The response should hold each line from the entries below where "Standard" is found.

--- Records drawn from a dataset ---
· · · · · · ·

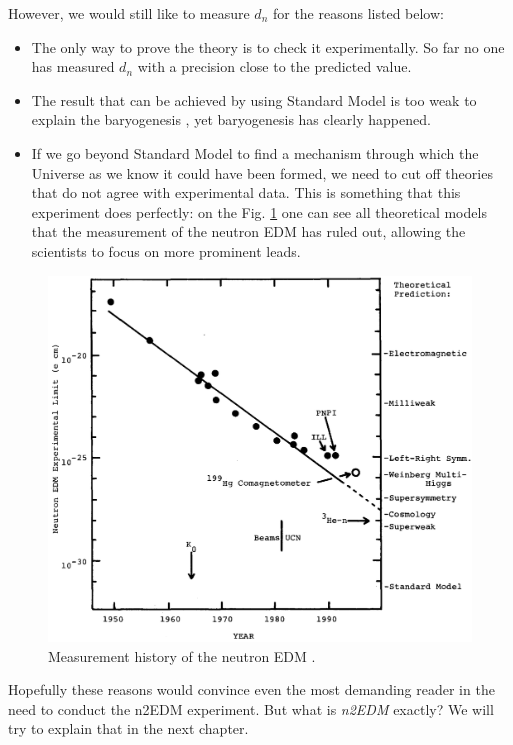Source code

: However, we would still like to measure $d_n$ for the reasons listed below:
\begin{itemize}
	\item The only way to prove the theory is to check it experimentally. So far no one has measured $d_n$ with a precision close to the predicted value.
	\item The result that can be achieved by using Standard Model is too weak to explain the baryogenesis \cite{Dubbers2011}, yet baryogenesis has clearly happened.
	\item If we go beyond Standard Model to find a mechanism through which the Universe as we know it could have been formed, we need to cut off theories that do not agree with experimental data. This is something that this experiment does perfectly: on the Fig. \ref{fig:edm_history} one can see all theoretical models that the measurement of the neutron EDM has ruled out, allowing the scientists to focus on more prominent leads.
\end{itemize}

\begin{figure}[h]
	\includegraphics[width=\textwidth]{img/history_of_nedm_measurements}
	\caption{Measurement history of the neutron EDM \cite{Golub1994}.}
	\label{fig:edm_history}
\end{figure}

Hopefully these reasons would convince even the most demanding reader in the need to conduct the n2EDM experiment. But what is \textit{n2EDM} exactly? We will try to explain that in the next chapter.
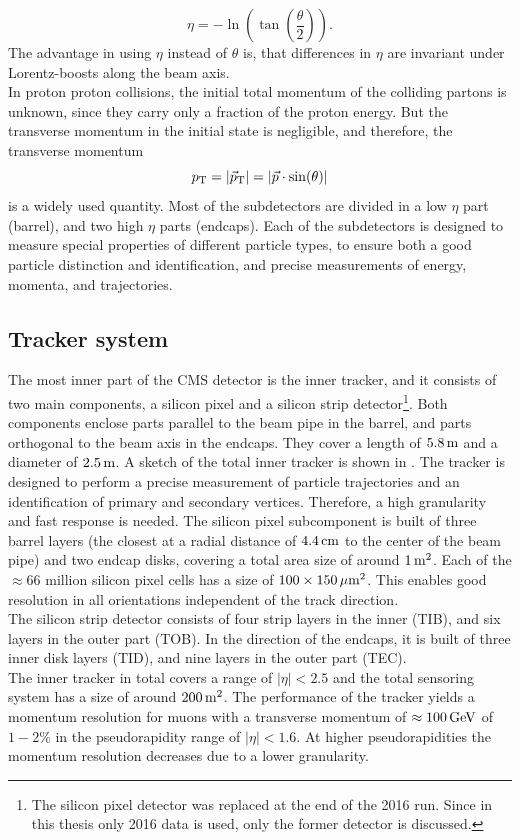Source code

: \begin{equation}
 \eta=-\ln\left(\tan\left(\frac{\theta}{2}\right)\right).
\end{equation}
The advantage in using $\eta$ instead of $\theta$ is, that differences in $\eta$ are invariant under Lorentz-boosts along the beam axis.\\
In proton proton collisions, the initial total momentum of the colliding partons is unknown, since they carry only a fraction of the proton energy. But the transverse momentum in the initial state is negligible, and therefore, the transverse momentum
\begin{equation}
 p_{\mathrm{T}}=|{\vec p}_{\mathrm{T}}|=|\vec{p}\cdot\sin(\theta)|
\end{equation}
is a widely used quantity.
Most of the subdetectors are divided in a low $\eta$ part (barrel), and two high $\eta$ parts (endcaps). Each of the subdetectors is designed to measure special properties of different particle types, to ensure both a good particle distinction and identification, and precise measurements of energy, momenta, and trajectories.



\subsection{Tracker system}
The most inner part of the CMS detector is the inner tracker, and it consists of two main components, a silicon pixel and a silicon strip detector\footnote{The silicon pixel detector was replaced at the end of the 2016 run. Since in this thesis only 2016 data is used, only the former detector is discussed.}. Both components enclose parts parallel to the beam pipe in the barrel, and parts orthogonal to the beam axis in the endcaps. They cover a length of $5.8\,\text{m}$ and a diameter of $2.5\,\text{m}$. A sketch of the total inner tracker is shown in . The tracker is designed to perform a precise measurement of particle trajectories and an identification of primary and secondary vertices. Therefore, a high granularity and fast response is needed. The silicon pixel subcomponent is built of three barrel layers (the closest at a radial distance of $4.4\,\text{cm}$ to the center of the beam pipe) and two endcap disks, covering a total area size of around $1\,\text{m}^2$. Each of the $\approx66$ million silicon pixel cells has a size of $100\times150\,\mu\text{m}^2$. This enables good resolution in all orientations independent of the track direction.\\
The silicon strip detector consists of four strip layers in the inner (TIB), and six layers in the outer part (TOB). In the direction of the endcaps, it is built of three inner disk layers (TID), and nine layers in the outer part (TEC).\\
The inner tracker in total covers a range of $|\eta|<2.5$ and the total sensoring system has a size of around $200\,\text{m}^2$. The performance of the tracker yields a momentum resolution for muons with a transverse momentum of $\approx100\,\text{Ge\hspace{-.08em}V}$ of $1-2\%$ in the pseudorapidity range of $|\eta|<1.6$. At higher pseudorapidities the momentum resolution decreases due to a lower granularity.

· · · · · · ·

--- Answer to this problem ---
	\item The result that can be achieved by using Standard Model is too weak to explain the baryogenesis \cite{Dubbers2011}, yet baryogenesis has clearly happened.
	\item If we go beyond Standard Model to find a mechanism through which the Universe as we know it could have been formed, we need to cut off theories that do not agree with experimental data. This is something that this experiment does perfectly: on the Fig. \ref{fig:edm_history} one can see all theoretical models that the measurement of the neutron EDM has ruled out, allowing the scientists to focus on more prominent leads.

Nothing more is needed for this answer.